Flexible cFDR: Bioinformatics application note

T1D GWAS data

There are two options:

Cooper et al. 2017 GWAS. Guille has already processed this but it contains 9 million SNPs which will be way too slow for an example.
Onengut Immunochip GWAS. The summary statistics are avaliable from the GWAS catalog which will enable reproducibility. This contains 120,000 SNPs which is more manageable for an example.

I decide to use the Onengut ImmunoChip data.

Iteration 1 (binary auxiliary data)

To show off binary cFDR, I need to find some relevant binary annotation data. I’ve looked at “Coding_UCSC”, “non-syn”, “DGF_ENCODE”, “DHS_Trynka” and “DHS_peaks_Trynka” annotations in the baseline LD model. [2860 out of 123,130 GWAS SNPs are not present in baseline LD model].

The coding annotation would have been my first choice, but only a tiny proportion of SNPs are coding (5323; 4%) and the correlation with \(p\) actually comes out to be positive (i.e. coding SNPs have higher \(p\)). [Note: In the big Cooper GWAS the correlation is relatively strongly negative so the annotation is “correct” and I think it comes down to the small immunochip dataset].

Alternatively, 1440 (1.2%) are non-synonomous, 28294 (23%) are open in DGF encode annotation, 33282 (27%) are open in DHS trynka and 22827 (19%) are in open peaks in the trynka data. [For DHS_Trynka they added 100bp window around the chip-seq peaks from DHS_peaks_Trynka].

I stick with the DGF encode annotation:

“Digital genomic footprint annotations were obtained from ENCODE and post-processed by Gusev et al..”
“DNaseI digital genomic footprinting (DGF) regions were downloaded for 57 cell lines (see http://hgdownload.cse.ucsc.edu/goldenPath/hg19/encodeDCC/wgEncodeUwDgf/). All regions from the narrow-peak classification were then merged into a single DGF annotation.”

Iteration 1 results

Accordingly, SNPs in open chromatin regions (averaged across many cell types) are given slightly smaller \(v\)-values and those in closed regions are given slightly larger \(v\)-values.

Iteration 2: Continuous auxiliary data

I consider 3 pieces of auxiliary data which seem relevant for T1D from the literature.

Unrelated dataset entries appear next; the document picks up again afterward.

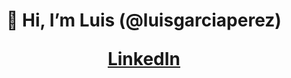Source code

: <h1 align="center"> 👋 Hi, I’m Luis (@luisgarciaperez)
<p align="center">
  <!--<a href="[URL WEBSITE]">Website</a>-->
  <a href="[www.linkedin.com/in/luisgarciaperezcc00]">LinkedIn</a>
</p>


<!---
luisgarciaperez/luisgarciaperez is a ✨ special ✨ repository because its `README.md` (this file) appears on your GitHub profile.
You can click the Preview link to take a look at your changes.
--->
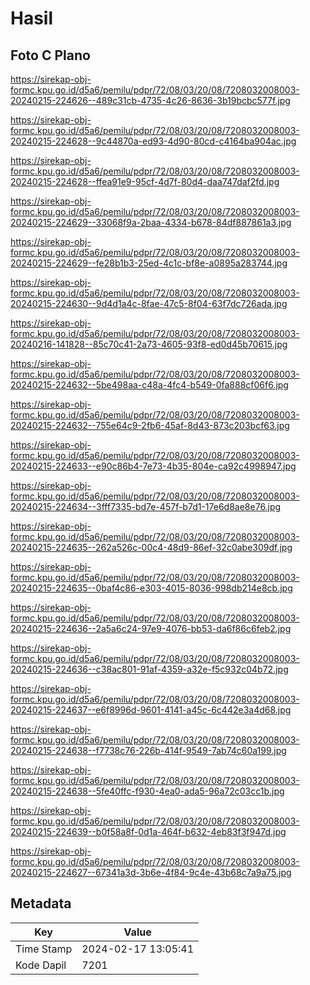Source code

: # Hasil

## Foto C Plano

https://sirekap-obj-formc.kpu.go.id/d5a6/pemilu/pdpr/72/08/03/20/08/7208032008003-20240215-224626--489c31cb-4735-4c26-8636-3b19bcbc577f.jpg

https://sirekap-obj-formc.kpu.go.id/d5a6/pemilu/pdpr/72/08/03/20/08/7208032008003-20240215-224628--9c44870a-ed93-4d90-80cd-c4164ba904ac.jpg

https://sirekap-obj-formc.kpu.go.id/d5a6/pemilu/pdpr/72/08/03/20/08/7208032008003-20240215-224628--ffea91e9-95cf-4d7f-80d4-daa747daf2fd.jpg

https://sirekap-obj-formc.kpu.go.id/d5a6/pemilu/pdpr/72/08/03/20/08/7208032008003-20240215-224629--33068f9a-2baa-4334-b678-84df887861a3.jpg

https://sirekap-obj-formc.kpu.go.id/d5a6/pemilu/pdpr/72/08/03/20/08/7208032008003-20240215-224629--fe28b1b3-25ed-4c1c-bf8e-a0895a283744.jpg

https://sirekap-obj-formc.kpu.go.id/d5a6/pemilu/pdpr/72/08/03/20/08/7208032008003-20240215-224630--9d4d1a4c-8fae-47c5-8f04-63f7dc726ada.jpg

https://sirekap-obj-formc.kpu.go.id/d5a6/pemilu/pdpr/72/08/03/20/08/7208032008003-20240216-141828--85c70c41-2a73-4605-93f8-ed0d45b70615.jpg

https://sirekap-obj-formc.kpu.go.id/d5a6/pemilu/pdpr/72/08/03/20/08/7208032008003-20240215-224632--5be498aa-c48a-4fc4-b549-0fa888cf06f6.jpg

https://sirekap-obj-formc.kpu.go.id/d5a6/pemilu/pdpr/72/08/03/20/08/7208032008003-20240215-224632--755e64c9-2fb6-45af-8d43-873c203bcf63.jpg

https://sirekap-obj-formc.kpu.go.id/d5a6/pemilu/pdpr/72/08/03/20/08/7208032008003-20240215-224633--e90c86b4-7e73-4b35-804e-ca92c4998947.jpg

https://sirekap-obj-formc.kpu.go.id/d5a6/pemilu/pdpr/72/08/03/20/08/7208032008003-20240215-224634--3fff7335-bd7e-457f-b7d1-17e6d8ae8e76.jpg

https://sirekap-obj-formc.kpu.go.id/d5a6/pemilu/pdpr/72/08/03/20/08/7208032008003-20240215-224635--262a526c-00c4-48d9-86ef-32c0abe309df.jpg

https://sirekap-obj-formc.kpu.go.id/d5a6/pemilu/pdpr/72/08/03/20/08/7208032008003-20240215-224635--0baf4c86-e303-4015-8036-998db214e8cb.jpg

https://sirekap-obj-formc.kpu.go.id/d5a6/pemilu/pdpr/72/08/03/20/08/7208032008003-20240215-224636--2a5a6c24-97e9-4076-bb53-da6f86c6feb2.jpg

https://sirekap-obj-formc.kpu.go.id/d5a6/pemilu/pdpr/72/08/03/20/08/7208032008003-20240215-224636--c38ac801-91af-4359-a32e-f5c932c04b72.jpg

https://sirekap-obj-formc.kpu.go.id/d5a6/pemilu/pdpr/72/08/03/20/08/7208032008003-20240215-224637--e6f8996d-9601-4141-a45c-6c442e3a4d68.jpg

https://sirekap-obj-formc.kpu.go.id/d5a6/pemilu/pdpr/72/08/03/20/08/7208032008003-20240215-224638--f7738c76-226b-414f-9549-7ab74c60a199.jpg

https://sirekap-obj-formc.kpu.go.id/d5a6/pemilu/pdpr/72/08/03/20/08/7208032008003-20240215-224638--5fe40ffc-f930-4ea0-ada5-96a72c03cc1b.jpg

https://sirekap-obj-formc.kpu.go.id/d5a6/pemilu/pdpr/72/08/03/20/08/7208032008003-20240215-224639--b0f58a8f-0d1a-464f-b632-4eb83f3f947d.jpg

https://sirekap-obj-formc.kpu.go.id/d5a6/pemilu/pdpr/72/08/03/20/08/7208032008003-20240215-224627--67341a3d-3b6e-4f84-9c4e-43b68c7a9a75.jpg


## Metadata

| Key        | Value               |
| ---------- | ------------------- |
| Time Stamp | 2024-02-17 13:05:41 |
| Kode Dapil | 7201                |



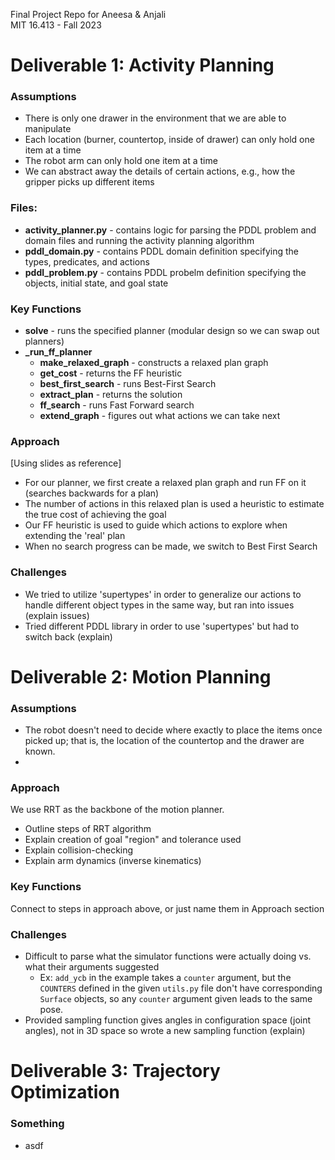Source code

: Final Project Repo for Aneesa &amp; Anjali  
MIT 16.413 - Fall 2023    


# Deliverable 1: Activity Planning
### Assumptions
- There is only one drawer in the environment that we are able to manipulate
- Each location (burner, countertop, inside of drawer) can only hold one item at a time
- The robot arm can only hold one item at a time
- We can abstract away the details of certain actions, e.g., how the gripper picks up different items

### Files:
- **activity_planner.py** - contains logic for parsing the PDDL problem and domain files and running the activity planning algorithm
- **pddl_domain.py** - contains PDDL domain definition specifying the types, predicates, and actions
- **pddl_problem.py** - contains PDDL probelm definition specifying the objects, initial state, and goal state

### Key Functions
- **solve** - runs the specified planner (modular design so we can swap out planners)
- **_run_ff_planner**
    - **make_relaxed_graph** - constructs a relaxed plan graph
    - **get_cost** - returns the FF heuristic
    - **best_first_search** - runs Best-First Search
    - **extract_plan** - returns the solution
    - **ff_search** - runs Fast Forward search
    - **extend_graph** - figures out what actions we can take next

### Approach
[Using slides as reference]
- For our planner, we first create a relaxed plan graph and run FF on it (searches backwards for a plan)
- The number of actions in this relaxed plan is used a heuristic to estimate the true cost of achieving the goal
- Our FF heuristic is used to guide which actions to explore when extending the 'real' plan
- When no search progress can be made, we switch to Best First Search

### Challenges
- We tried to utilize 'supertypes' in order to generalize our actions to handle different object types in the same way, but ran into issues (explain issues)
- Tried different PDDL library in order to use 'supertypes' but had to switch back (explain)

# Deliverable 2: Motion Planning
### Assumptions
- The robot doesn't need to decide where exactly to place the items once picked up; that is, the location of the countertop and the drawer are known.
- 

### Approach
We use RRT as the backbone of the motion planner.

- Outline steps of RRT algorithm
- Explain creation of goal "region" and tolerance used
- Explain collision-checking
- Explain arm dynamics (inverse kinematics)

### Key Functions
Connect to steps in approach above, or just name them in Approach section

### Challenges
- Difficult to parse what the simulator functions were actually doing vs. what their arguments suggested
    - Ex: `add_ycb` in the example takes a `counter` argument, but the `COUNTERS` defined in the given `utils.py` file don't have corresponding `Surface` objects, so any `counter` argument given leads to the same pose.
- Provided sampling function gives angles in configuration space (joint angles), not in 3D space so wrote a new sampling function (explain)

# Deliverable 3: Trajectory Optimization
### Something
- asdf
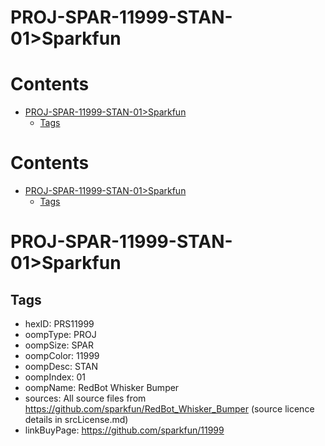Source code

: 
PROJ-SPAR-11999-STAN-01>Sparkfun
================================

Contents
========

* [PROJ-SPAR-11999-STAN-01>Sparkfun](#proj-spar-11999-stan-01sparkfun)
	* [Tags](#tags)

Contents
========

* [PROJ-SPAR-11999-STAN-01>Sparkfun](#proj-spar-11999-stan-01sparkfun)
	* [Tags](#tags)

# PROJ-SPAR-11999-STAN-01>Sparkfun

## Tags

- hexID: PRS11999
- oompType: PROJ
- oompSize: SPAR
- oompColor: 11999
- oompDesc: STAN
- oompIndex: 01
- oompName: RedBot Whisker Bumper
- sources: All source files from https://github.com/sparkfun/RedBot_Whisker_Bumper (source licence details in srcLicense.md)
- linkBuyPage: https://github.com/sparkfun/11999
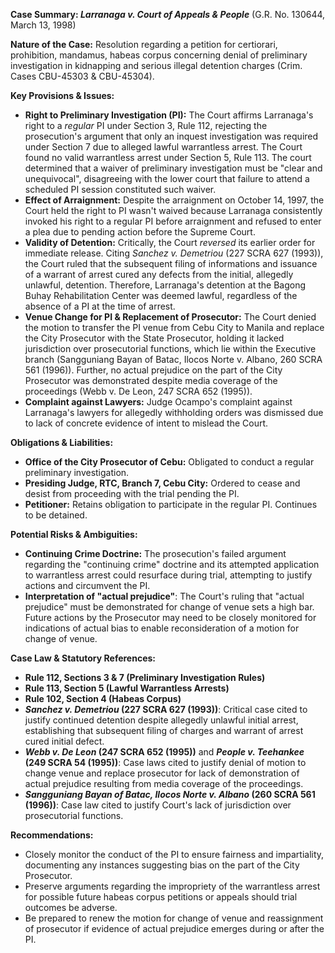 **Case Summary: *Larranaga v. Court of Appeals & People*** (G.R. No. 130644, March 13, 1998)

**Nature of the Case:** Resolution regarding a petition for certiorari, prohibition, mandamus, habeas corpus concerning denial of preliminary investigation in kidnapping and serious illegal detention charges (Crim. Cases CBU-45303 & CBU-45304).

**Key Provisions & Issues:**

*   **Right to Preliminary Investigation (PI):** The Court affirms Larranaga's right to a *regular* PI under Section 3, Rule 112, rejecting the prosecution's argument that only an inquest investigation was required under Section 7 due to alleged lawful warrantless arrest. The Court found no valid warrantless arrest under Section 5, Rule 113.  The court determined that a waiver of preliminary investigation must be "clear and unequivocal", disagreeing with the lower court that failure to attend a scheduled PI session constituted such waiver.
*   **Effect of Arraignment:** Despite the arraignment on October 14, 1997, the Court held the right to PI wasn't waived because Larranaga consistently invoked his right to a regular PI before arraignment and refused to enter a plea due to pending action before the Supreme Court.
*   **Validity of Detention:**  Critically, the Court *reversed* its earlier order for immediate release.  Citing *Sanchez v. Demetriou* (227 SCRA 627 (1993)), the Court ruled that the subsequent filing of informations and issuance of a warrant of arrest cured any defects from the initial, allegedly unlawful, detention.  Therefore, Larranaga's detention at the Bagong Buhay Rehabilitation Center was deemed lawful, regardless of the absence of a PI at the time of arrest.
*   **Venue Change for PI & Replacement of Prosecutor:** The Court denied the motion to transfer the PI venue from Cebu City to Manila and replace the City Prosecutor with the State Prosecutor, holding it lacked jurisdiction over prosecutorial functions, which lie within the Executive branch (Sangguniang Bayan of Batac, Ilocos Norte v. Albano, 260 SCRA 561 (1996)). Further, no actual prejudice on the part of the City Prosecutor was demonstrated despite media coverage of the proceedings (Webb v. De Leon, 247 SCRA 652 (1995)).
*   **Complaint against Lawyers:** Judge Ocampo's complaint against Larranaga's lawyers for allegedly withholding orders was dismissed due to lack of concrete evidence of intent to mislead the Court.

**Obligations & Liabilities:**

*   **Office of the City Prosecutor of Cebu:** Obligated to conduct a regular preliminary investigation.
*   **Presiding Judge, RTC, Branch 7, Cebu City:** Ordered to cease and desist from proceeding with the trial pending the PI.
*   **Petitioner:** Retains obligation to participate in the regular PI. Continues to be detained.

**Potential Risks & Ambiguities:**

*   **Continuing Crime Doctrine:** The prosecution's failed argument regarding the "continuing crime" doctrine and its attempted application to warrantless arrest could resurface during trial, attempting to justify actions and circumvent the PI.
*   **Interpretation of "actual prejudice"**: The Court's ruling that "actual prejudice" must be demonstrated for change of venue sets a high bar. Future actions by the Prosecutor may need to be closely monitored for indications of actual bias to enable reconsideration of a motion for change of venue.

**Case Law & Statutory References:**

*   **Rule 112, Sections 3 & 7 (Preliminary Investigation Rules)**
*   **Rule 113, Section 5 (Lawful Warrantless Arrests)**
*   **Rule 102, Section 4 (Habeas Corpus)**
*   ***Sanchez v. Demetriou* (227 SCRA 627 (1993))**: Critical case cited to justify continued detention despite allegedly unlawful initial arrest, establishing that subsequent filing of charges and warrant of arrest cured initial defect.
*   ***Webb v. De Leon* (247 SCRA 652 (1995))** and ***People v. Teehankee* (249 SCRA 54 (1995))**: Case laws cited to justify denial of motion to change venue and replace prosecutor for lack of demonstration of actual prejudice resulting from media coverage of the proceedings.
*   ***Sangguniang Bayan of Batac, Ilocos Norte v. Albano* (260 SCRA 561 (1996))**: Case law cited to justify Court's lack of jurisdiction over prosecutorial functions.

**Recommendations:**

*   Closely monitor the conduct of the PI to ensure fairness and impartiality, documenting any instances suggesting bias on the part of the City Prosecutor.
*   Preserve arguments regarding the impropriety of the warrantless arrest for possible future habeas corpus petitions or appeals should trial outcomes be adverse.
*   Be prepared to renew the motion for change of venue and reassignment of prosecutor if evidence of actual prejudice emerges during or after the PI.
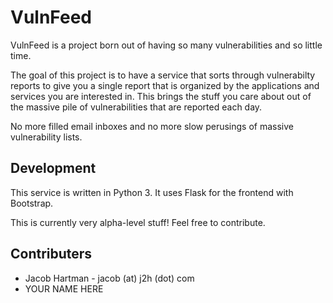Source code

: # VulnFeed

VulnFeed is a project born out of having so many vulnerabilities and so little time.

The goal of this project is to have a service that sorts through vulnerabilty reports to give you a single report that is organized by the applications and services you are interested in. This brings the stuff you care about out of the massive pile of vulnerabilities that are reported each day.

No more filled email inboxes and no more slow perusings of massive vulnerability lists.

## Development

This service is written in Python 3. It uses Flask for the frontend with Bootstrap.

This is currently very alpha-level stuff! Feel free to contribute.

## Contributers

* Jacob Hartman - jacob (at) j2h (dot) com
* YOUR NAME HERE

H3K27ac fold change values in primary T helper cells from peripheral blood (CD4+_CD25-_Th_Primary_Cells)
- “Credible sets of disease-associated variats are specifically enriched in immune cell accessible chromatin, particularly in CD4+ effector T cells” (https://www.biorxiv.org/content/10.1101/2020.06.19.158071v1.full.pdf).
DNase fold change values in primary T cells from peripheral blood (CD3_Primary_Cells_Peripheral_UW)
- I thought this would be interesting because a recent clinical trial found that an anti-CD3 antibody delays progression to T1D in high-risk participants (https://www.nejm.org/doi/full/10.1056/NEJMoa1902226).
- CD3 protein complex is involved in activating cytotoxic T cells (CD8+) and effector T cells (CD4+) which are thought to be key components that destroy beta cells in T1D patients.
- https://www.youtube.com/watch?v=W0d5ZDu9dgE
DNase fold change values in primary natural killer cells from peripheral blood (CD56_Primary_Cells)
- “Type 1 Diabetes and Its Multi-Factorial Pathogenesis: The Putative Role of NK Cells” (https://www.ncbi.nlm.nih.gov/pmc/articles/PMC5877655/).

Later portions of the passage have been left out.